There is a glaring and technically worrying misconception in the article at the end, and that is that the number of stream processors is all that matters (Spursengine/Cell vs GPUs). This is by far not the case, of way more importance is what the stream processors are capable of. And even though programmers complain about Cell being hard to program for, it is nothing compared to porting general purpose code to a GPU. Getting that to run fast is a real nightmare, and general purpose code is a lot different to running some shaders... Some algorithms are inherently unsuited for GPU processing, and that's even more than are already unsuited for Cell processing (though, thanks to the PS3 and Cell being used in supercomputers, there are breakthroughs where someone ports something to Cell that was said to be not possible before rather frequently!)
I'll give you three examples:
1) People at IBM tell me they can decode 2 1920x1080 H.264 streams in realtime on the PS3. I doubt Nvidia or ATI GPU can handle that, and we have no clue for how many tasks of the H.264 decoding pipeline they actually use the main CPU, because the task is inherently unsuited for GPU processing (CABAC aka Arithmetic Coding comes to mind!). There are realtime 1080p H.264 encoders for Cell (see: www.dicas.de/news120908 ). There's some software out that speeds up H.264 encoding called Badaboom that supposedly gets a 2x speedup on a 1440x1080 video. Ofcourse we have no idea what quality parameters both use, but let's just assume they both try to make their solution appear as fast as possible: A G80 would still only be about 1.5x as fast as a Cell, even though it has hundreds of stream processors more. And again it's questionable how much of the whole task in the GPU solution actually runs on the GPU...

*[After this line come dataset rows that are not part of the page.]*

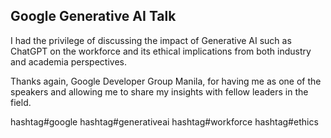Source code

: ## Google Generative AI Talk

I had the privilege of discussing the impact of Generative AI such as ChatGPT on the workforce and its ethical implications from both industry and academia perspectives.

Thanks again, Google Developer Group Manila, for having me as one of the speakers and allowing me to share my insights with fellow leaders in the field.

hashtag#google hashtag#generativeai hashtag#workforce hashtag#ethics
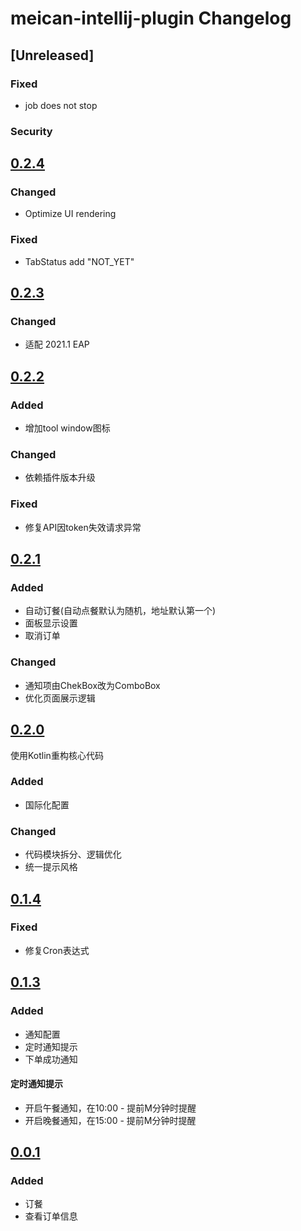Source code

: <!-- Keep a Changelog guide -> https://keepachangelog.com -->

# meican-intellij-plugin Changelog

## [Unreleased]
### Fixed
- job does not stop 

### Security
## [0.2.4](https://github.com/motui/meican-intellij-plugin/releases/tag/v0.2.4)
### Changed
- Optimize UI rendering
### Fixed
- TabStatus add "NOT_YET"

## [0.2.3](https://github.com/motui/meican-intellij-plugin/releases/tag/v0.2.3)
### Changed
- 适配 2021.1 EAP
## [0.2.2](https://github.com/motui/meican-intellij-plugin/releases/tag/v0.2.2)
### Added
- 增加tool window图标
### Changed
- 依赖插件版本升级
### Fixed
- 修复API因token失效请求异常

## [0.2.1](https://github.com/motui/meican-intellij-plugin/releases/tag/v0.2.1)
### Added
- 自动订餐(自动点餐默认为随机，地址默认第一个)
- 面板显示设置
- 取消订单
### Changed
- 通知项由ChekBox改为ComboBox
- 优化页面展示逻辑

## [0.2.0](https://github.com/motui/meican-intellij-plugin/releases/tag/v0.2.0)
使用Kotlin重构核心代码
### Added
- 国际化配置
### Changed
- 代码模块拆分、逻辑优化
- 统一提示风格

## [0.1.4](https://github.com/motui/meican-intellij-plugin/releases/tag/v0.1.4)
### Fixed
- 修复Cron表达式

## [0.1.3](https://github.com/motui/meican-intellij-plugin/releases/tag/v0.1.3)
### Added
- 通知配置
- 定时通知提示
- 下单成功通知
#### 定时通知提示
- 开启午餐通知，在10:00 - 提前M分钟时提醒
- 开启晚餐通知，在15:00 - 提前M分钟时提醒

## [0.0.1](https://github.com/motui/meican-intellij-plugin/releases/tag/v0.0.1)
### Added
- 订餐
- 查看订单信息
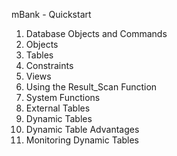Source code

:mBank - Quickstart
1. Database Objects and Commands
2. Objects
3. Tables
4. Constraints
5. Views
6. Using the Result_Scan Function
7. System Functions
8. External Tables
9. Dynamic Tables
10. Dynamic Table Advantages
11. Monitoring Dynamic Tables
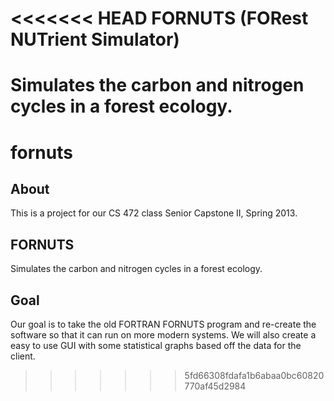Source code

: <<<<<<< HEAD
FORNUTS (FORest NUTrient Simulator)
==================================

Simulates the carbon and nitrogen cycles in a forest ecology.
=======
fornuts
=======
## About
This is a project for our CS 472 class Senior Capstone II, Spring 2013. 

## FORNUTS
Simulates the carbon and nitrogen cycles in a forest ecology.

## Goal
Our goal is to take the old FORTRAN FORNUTS program and re-create the software so that it can run on more modern systems. We will also create a easy to use GUI with some statistical graphs based off the data for the client.
>>>>>>> 5fd66308fdafa1b6abaa0bc60820770af45d2984
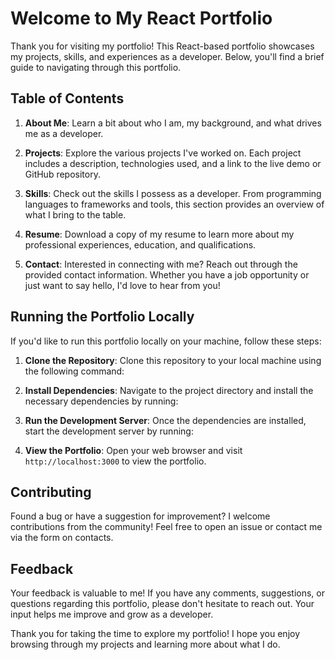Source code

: # Welcome to My React Portfolio

Thank you for visiting my portfolio! This React-based portfolio showcases my projects, skills, and experiences as a developer. Below, you'll find a brief guide to navigating through this portfolio.

## Table of Contents

1. **About Me**: Learn a bit about who I am, my background, and what drives me as a developer.
   
2. **Projects**: Explore the various projects I've worked on. Each project includes a description, technologies used, and a link to the live demo or GitHub repository.
   
3. **Skills**: Check out the skills I possess as a developer. From programming languages to frameworks and tools, this section provides an overview of what I bring to the table.
   
4. **Resume**: Download a copy of my resume to learn more about my professional experiences, education, and qualifications.
   
5. **Contact**: Interested in connecting with me? Reach out through the provided contact information. Whether you have a job opportunity or just want to say hello, I'd love to hear from you!

## Running the Portfolio Locally

If you'd like to run this portfolio locally on your machine, follow these steps:

1. **Clone the Repository**: Clone this repository to your local machine using the following command:

2. **Install Dependencies**: Navigate to the project directory and install the necessary dependencies by running:


3. **Run the Development Server**: Once the dependencies are installed, start the development server by running:


4. **View the Portfolio**: Open your web browser and visit `http://localhost:3000` to view the portfolio.

## Contributing

Found a bug or have a suggestion for improvement? I welcome contributions from the community! Feel free to open an issue or contact me via the form on contacts.

## Feedback

Your feedback is valuable to me! If you have any comments, suggestions, or questions regarding this portfolio, please don't hesitate to reach out. Your input helps me improve and grow as a developer.

Thank you for taking the time to explore my portfolio! I hope you enjoy browsing through my projects and learning more about what I do.

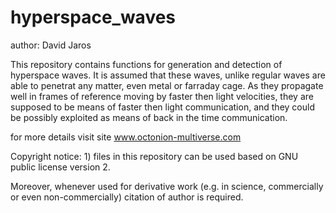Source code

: # hyperspace_waves
author: David Jaros


This repository contains functions for generation and detection of hyperspace waves. It is assumed that these waves, unlike regular waves are able to penetrat any matter, even metal or farraday cage. As they propagate well in frames of reference moving by faster then light velocities, they are supposed to be means of faster then light communication, and they could be possibly exploited as means of back in the time communication.

for more details visit site www.octonion-multiverse.com


Copyright notice: 1) files in this repository can be used based on GNU public license version 2. 

Moreover, whenever used for derivative work (e.g. in science, commercially or even non-commercially) citation of author is required.
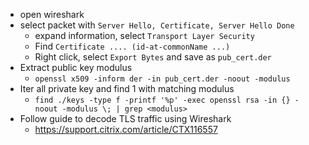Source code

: - open wireshark
- select packet with `Server Hello, Certificate, Server Hello Done`
  - expand information, select `Transport Layer Security`
  - Find `Certificate .... (id-at-commonName ...)`
  - Right click, select `Export Bytes` and save as `pub_cert.der`
- Extract public key modulus
  - `openssl x509 -inform der -in pub_cert.der -noout -modulus`
- Iter all private key and find 1 with matching modulus
  - `find ./keys -type f -printf '%p' -exec openssl rsa -in {} -noout -modulus \; | grep <modulus>`
- Follow guide to decode TLS traffic using Wireshark
  - https://support.citrix.com/article/CTX116557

2) Folding@home runs on PS3s Cell and Nvidia/ATI GPU. While GPUs are a lot faster at folding the jobs they're assigned by Stanford, the nature of these jobs also needs to be accounted for. On their FAQ page the F@h people say that only a very limited set of tasks can be run on the GPU client (very fast though!) and that only normal CPUs run the full breadth of simulations. And Cell is somewhere in between the two, meaning it lends itself for more tasks than a GPU, but still less than a CPU (assumably that's only for the tasks where double precision matters!). And it is also a lot faster than a CPU! ;-)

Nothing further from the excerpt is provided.